Optimal Parameters are determined by selecting the best perfomring
combination of paremeters. The goodness of fit score for each
combination is averaged over all regions considered. When the
rank
argument is set to TRUE, the optimal
parameters will be based on which combination of parameters showed the
best performance for each regions individually. Parameter combinations
are ranked based on how many individual regions performed best with that
specific set of parameters.
Finally, optimalMethod
argument will enbale you to
selected the goodness Of Fit method you wish to use.
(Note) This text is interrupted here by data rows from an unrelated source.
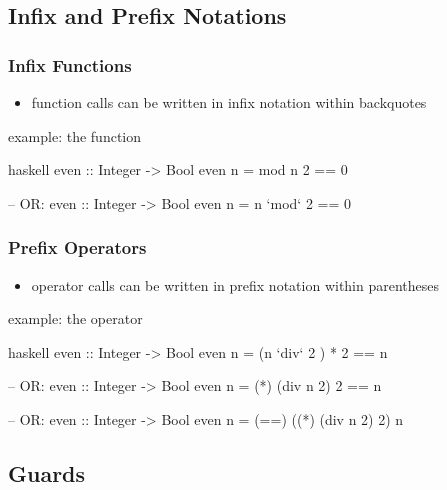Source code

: \documentclass[dvipsnames]{beamer}
\theoremstyle{plain}
\begin{document}
\subsection{Infix and Prefix Notations}

\begin{frame}[fragile]
  \frametitle{Infix Functions}

  \begin{itemize}
    \item function calls can be written in infix notation within backquotes
  \end{itemize}

  \begin{exampleblock}{example: the  function}
    \begin{pygments}{haskell}
even :: Integer -> Bool
even n = mod n 2 == 0

-- OR:
even :: Integer -> Bool
even n = n `mod` 2 == 0
    \end{pygments}
  \end{exampleblock}
\end{frame}

\begin{frame}[fragile]
  \frametitle{Prefix Operators}

  \begin{itemize}
    \item operator calls can be written in prefix notation within parentheses
  \end{itemize}

  \begin{exampleblock}{example: the  operator}
    \begin{pygments}{haskell}
even :: Integer -> Bool
even n = (n `div` 2 ) * 2 == n

-- OR:
even :: Integer -> Bool
even n = (*) (div n 2) 2 == n

-- OR:
even :: Integer -> Bool
even n = (==) ((*) (div n 2) 2) n
    \end{pygments}
  \end{exampleblock}
\end{frame}

\subsection{Guards}
\end{document}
Now that you have selected custom parameters, you will want to plot the associated heat maps.
## Extracted Optimal Parameters
optimalParam <- optimal$Optimal
## Plotting heat maps
plotOptimalHeatMaps(optimalParam,overlay=TRUE)
It is possible to plot an overlay of the optimal set of paramters of
all goodness Of Fit methods. Using the overlay
argument in
the plotting function will plot overlay the top 10% of optimal
parameters as selected by each Goodness of fit metric.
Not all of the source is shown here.